-- Work to complete --
Produce an exact copy of all the data below, dropping every image.

-- Information --
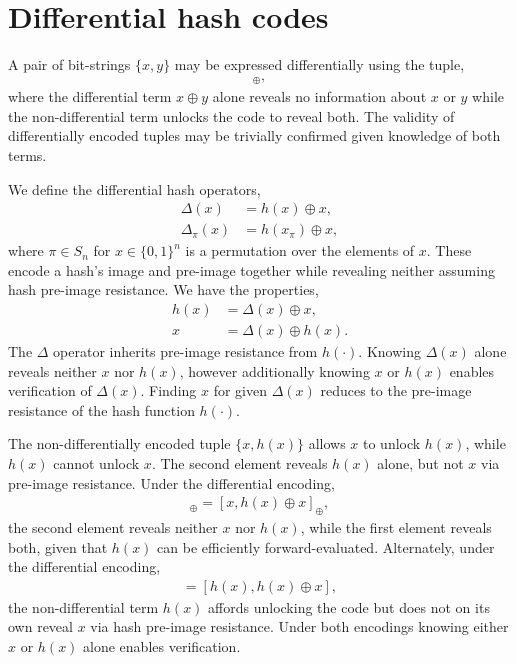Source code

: \documentclass[twocolumn, aps, amsmath, amssymb, nofootinbib, superscriptaddress, longbibliography, doublefloatfix, table-of-contents, eqsecnum, rmp]{revtex4-2}
\begin{document}
\section{Differential hash codes}

A pair of bit-strings $\{x,y\}$ may be expressed differentially using the tuple,
\begin{align}
	[x,x\oplus y]_\oplus,
\end{align}
where the differential term $x\oplus y$ alone reveals no information about $x$ or $y$ while the non-differential term unlocks the code to reveal both. The validity of differentially encoded tuples may be trivially confirmed given knowledge of both terms.

We define the differential hash operators,
\begin{align}
	\Delta(x) &= h(x)\oplus x,\nonumber\\
	\Delta_\pi(x) &= h(x_\pi)\oplus x,
\end{align}
where $\pi\in S_n$ for $x\in\{0,1\}^n$ is a permutation over the elements of $x$. These encode a hash's image and pre-image together while revealing neither assuming hash pre-image resistance. We have the properties,
\begin{align}
	h(x) &= \Delta(x) \oplus x,\nonumber\\
	x &= \Delta(x) \oplus h(x).
\end{align}
The $\Delta$ operator inherits pre-image resistance from $h(\cdot)$. Knowing $\Delta(x)$ alone reveals neither $x$ nor $h(x)$, however additionally knowing $x$ or $h(x)$ enables verification of $\Delta(x)$. Finding $x$ for given $\Delta(x)$ reduces to the pre-image resistance of the hash function $h(\cdot)$.

The non-differentially encoded tuple $\{x,h(x)\}$ allows $x$ to unlock $h(x)$, while $h(x)$ cannot unlock $x$. The second element reveals $h(x)$ alone, but not $x$ via pre-image resistance. Under the differential encoding,
\begin{align}
	[x,\Delta(x)]_\oplus =[x,h(x)\oplus x]_\oplus,
\end{align}
the second element reveals neither $x$ nor $h(x)$, while the first element reveals both, given that $h(x)$ can be efficiently forward-evaluated. Alternately, under the differential encoding,
\begin{align}
	[h(x),\Delta(x)] = [h(x),h(x)\oplus x],
\end{align}
the non-differential term $h(x)$ affords unlocking the code but does not on its own reveal $x$ via hash pre-image resistance. Under both encodings knowing either $x$ or $h(x)$ alone enables verification.
\end{document}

-- Exercise result --
Source code

: \documentclass[twocolumn, aps, amsmath, amssymb, nofootinbib, superscriptaddress, longbibliography, doublefloatfix, table-of-contents, eqsecnum, rmp]{revtex4-2}
\begin{document}
\section{Differential hash codes}

A pair of bit-strings $\{x,y\}$ may be expressed differentially using the tuple,
\begin{align}
	[x,x\oplus y]_\oplus,
\end{align}
where the differential term $x\oplus y$ alone reveals no information about $x$ or $y$ while the non-differential term unlocks the code to reveal both. The validity of differentially encoded tuples may be trivially confirmed given knowledge of both terms.

We define the differential hash operators,
\begin{align}
	\Delta(x) &= h(x)\oplus x,\nonumber\\
	\Delta_\pi(x) &= h(x_\pi)\oplus x,
\end{align}
where $\pi\in S_n$ for $x\in\{0,1\}^n$ is a permutation over the elements of $x$. These encode a hash's image and pre-image together while revealing neither assuming hash pre-image resistance. We have the properties,
\begin{align}
	h(x) &= \Delta(x) \oplus x,\nonumber\\
	x &= \Delta(x) \oplus h(x).
\end{align}
The $\Delta$ operator inherits pre-image resistance from $h(\cdot)$. Knowing $\Delta(x)$ alone reveals neither $x$ nor $h(x)$, however additionally knowing $x$ or $h(x)$ enables verification of $\Delta(x)$. Finding $x$ for given $\Delta(x)$ reduces to the pre-image resistance of the hash function $h(\cdot)$.

The non-differentially encoded tuple $\{x,h(x)\}$ allows $x$ to unlock $h(x)$, while $h(x)$ cannot unlock $x$. The second element reveals $h(x)$ alone, but not $x$ via pre-image resistance. Under the differential encoding,
\begin{align}
	[x,\Delta(x)]_\oplus =[x,h(x)\oplus x]_\oplus,
\end{align}
the second element reveals neither $x$ nor $h(x)$, while the first element reveals both, given that $h(x)$ can be efficiently forward-evaluated. Alternately, under the differential encoding,
\begin{align}
	[h(x),\Delta(x)] = [h(x),h(x)\oplus x],
\end{align}
the non-differential term $h(x)$ affords unlocking the code but does not on its own reveal $x$ via hash pre-image resistance. Under both encodings knowing either $x$ or $h(x)$ alone enables verification.
\end{document}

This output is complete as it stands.